Data items:
+-------+
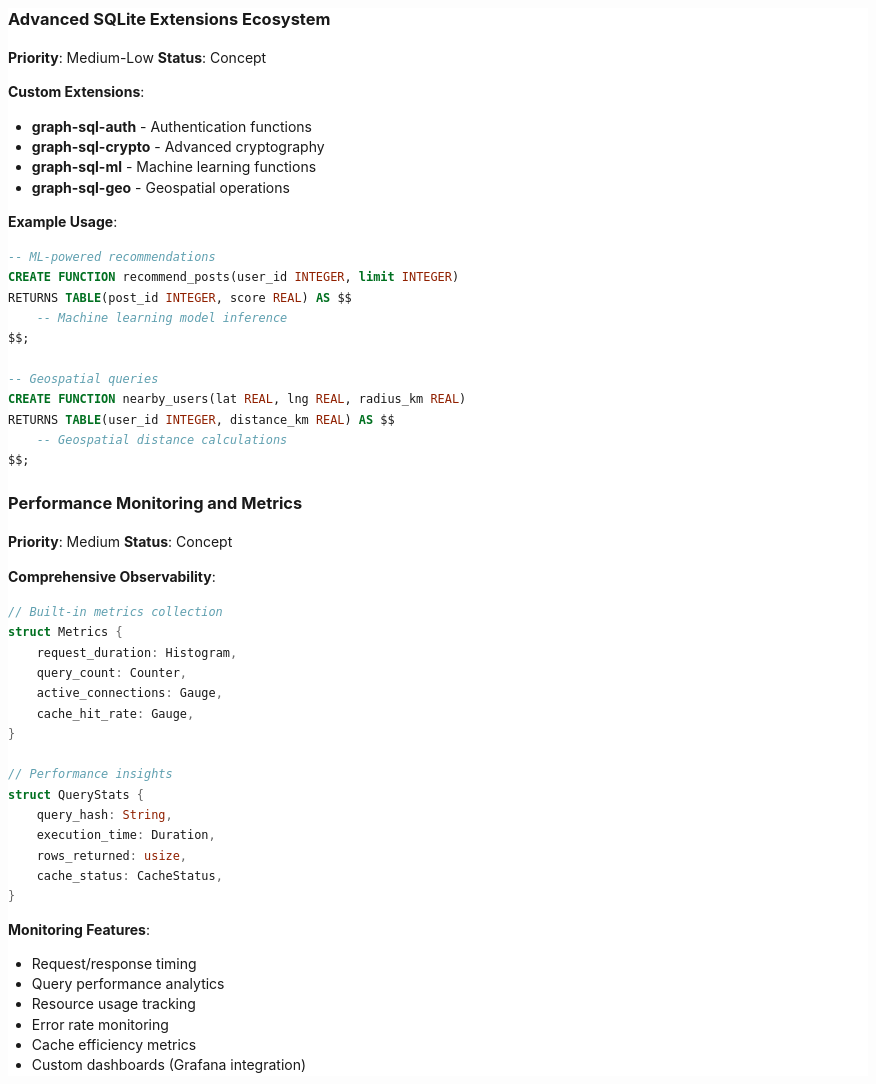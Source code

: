 ### Advanced SQLite Extensions Ecosystem

**Priority**: Medium-Low **Status**: Concept

**Custom Extensions**:

- **graph-sql-auth** - Authentication functions
- **graph-sql-crypto** - Advanced cryptography
- **graph-sql-ml** - Machine learning functions
- **graph-sql-geo** - Geospatial operations

**Example Usage**:

```sql
-- ML-powered recommendations
CREATE FUNCTION recommend_posts(user_id INTEGER, limit INTEGER)
RETURNS TABLE(post_id INTEGER, score REAL) AS $$
    -- Machine learning model inference
$$;

-- Geospatial queries
CREATE FUNCTION nearby_users(lat REAL, lng REAL, radius_km REAL)
RETURNS TABLE(user_id INTEGER, distance_km REAL) AS $$
    -- Geospatial distance calculations
$$;
```

### Performance Monitoring and Metrics

**Priority**: Medium **Status**: Concept

**Comprehensive Observability**:

```rust
// Built-in metrics collection
struct Metrics {
    request_duration: Histogram,
    query_count: Counter,
    active_connections: Gauge,
    cache_hit_rate: Gauge,
}

// Performance insights
struct QueryStats {
    query_hash: String,
    execution_time: Duration,
    rows_returned: usize,
    cache_status: CacheStatus,
}
```

**Monitoring Features**:

- Request/response timing
- Query performance analytics
- Resource usage tracking
- Error rate monitoring
- Cache efficiency metrics
- Custom dashboards (Grafana integration)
+-------+
__Exercise description__. Among the lines above, find those carrying the word "Advanced" and copy them out.

__Answer space__.
: ### Advanced SQLite Extensions Ecosystem
- **graph-sql-crypto** - Advanced cryptography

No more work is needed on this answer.